Dataset items:
= Beginning of Section =
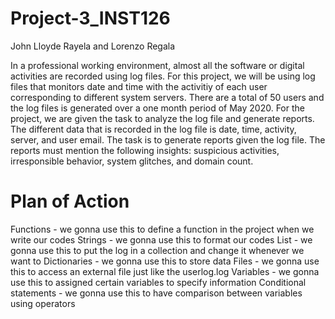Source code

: # Project-3_INST126
John Lloyde Rayela and Lorenzo Regala


In a professional working environment, almost all the software or digital activities are recorded using log files. 
For this project, we will be using log files that monitors date and time with the activitiy of each user corresponding to different system servers. 
There are a total of 50 users and the log files is generated over a one month period of May 2020. For the project, we are given the task to analyze the log file and generate reports. 
The different data that is recorded in the log file is date, time, activity, server, and user email. The task is to generate reports given the log file. 
The reports must mention the following insights: suspicious activities, irresponsible behavior, system glitches, and domain count. 

# Plan of Action
Functions - we gonna use this to define a function in the project when we write our codes
Strings - we gonna use this to format our codes
List - we gonna use this to put the log in a collection and change it whenever we want to
Dictionaries - we gonna use this to store data
Files - we gonna use this to access an external file just like the userlog.log
Variables - we gonna use this to assigned certain variables to specify information
Conditional statements - we gonna use this to have comparison between variables using operators
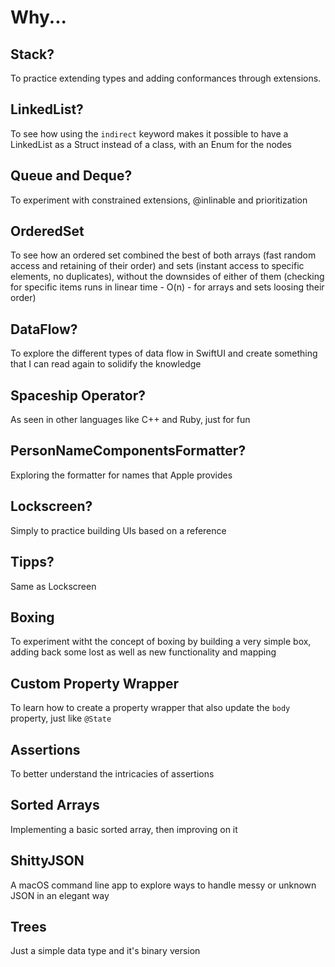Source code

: # Why...

## Stack?
To practice extending types and adding conformances through extensions.

## LinkedList?
To see how using the `indirect` keyword makes it possible to have a LinkedList as a Struct instead of a class, with an Enum for the nodes

## Queue and Deque?
To experiment with constrained extensions, @inlinable and prioritization

## OrderedSet
To see how an ordered set combined the best of both arrays (fast random access and retaining of their order) and sets (instant access to specific elements, no duplicates),
without the downsides of either of them (checking for specific items runs in linear time - O(n) - for arrays and sets loosing their order)

## DataFlow?
To explore the different types of data flow in SwiftUI and create something that I can read again to solidify the knowledge

## Spaceship Operator?
As seen in other languages like C++ and Ruby, just for fun

## PersonNameComponentsFormatter?
Exploring the formatter for names that Apple provides

## Lockscreen?
Simply to practice building UIs based on a reference

## Tipps?
Same as Lockscreen

## Boxing
To experiment witht the concept of boxing by building a very simple box, adding back some lost as well as new functionality and mapping

## Custom Property Wrapper
To learn how to create a property wrapper that also update the `body` property, just like `@State`

## Assertions
To better understand the intricacies of assertions

## Sorted Arrays
Implementing a basic sorted array, then improving on it

## ShittyJSON
A macOS command line app to explore ways to handle messy or unknown JSON in an elegant way

## Trees
Just a simple data type and it's binary version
= End of Section =
Take the line that contains "To practice extending" and every line after it to the end of the entries above, and reproduce them exactly.

## Reply
To practice extending types and adding conformances through extensions.

## LinkedList?
To see how using the `indirect` keyword makes it possible to have a LinkedList as a Struct instead of a class, with an Enum for the nodes

## Queue and Deque?
To experiment with constrained extensions, @inlinable and prioritization

## OrderedSet
To see how an ordered set combined the best of both arrays (fast random access and retaining of their order) and sets (instant access to specific elements, no duplicates),
without the downsides of either of them (checking for specific items runs in linear time - O(n) - for arrays and sets loosing their order)

## DataFlow?
To explore the different types of data flow in SwiftUI and create something that I can read again to solidify the knowledge

## Spaceship Operator?
As seen in other languages like C++ and Ruby, just for fun

## PersonNameComponentsFormatter?
Exploring the formatter for names that Apple provides

## Lockscreen?
Simply to practice building UIs based on a reference

## Tipps?
Same as Lockscreen

## Boxing
To experiment witht the concept of boxing by building a very simple box, adding back some lost as well as new functionality and mapping

## Custom Property Wrapper
To learn how to create a property wrapper that also update the `body` property, just like `@State`

## Assertions
To better understand the intricacies of assertions

## Sorted Arrays
Implementing a basic sorted array, then improving on it

## ShittyJSON
A macOS command line app to explore ways to handle messy or unknown JSON in an elegant way

## Trees
Just a simple data type and it's binary version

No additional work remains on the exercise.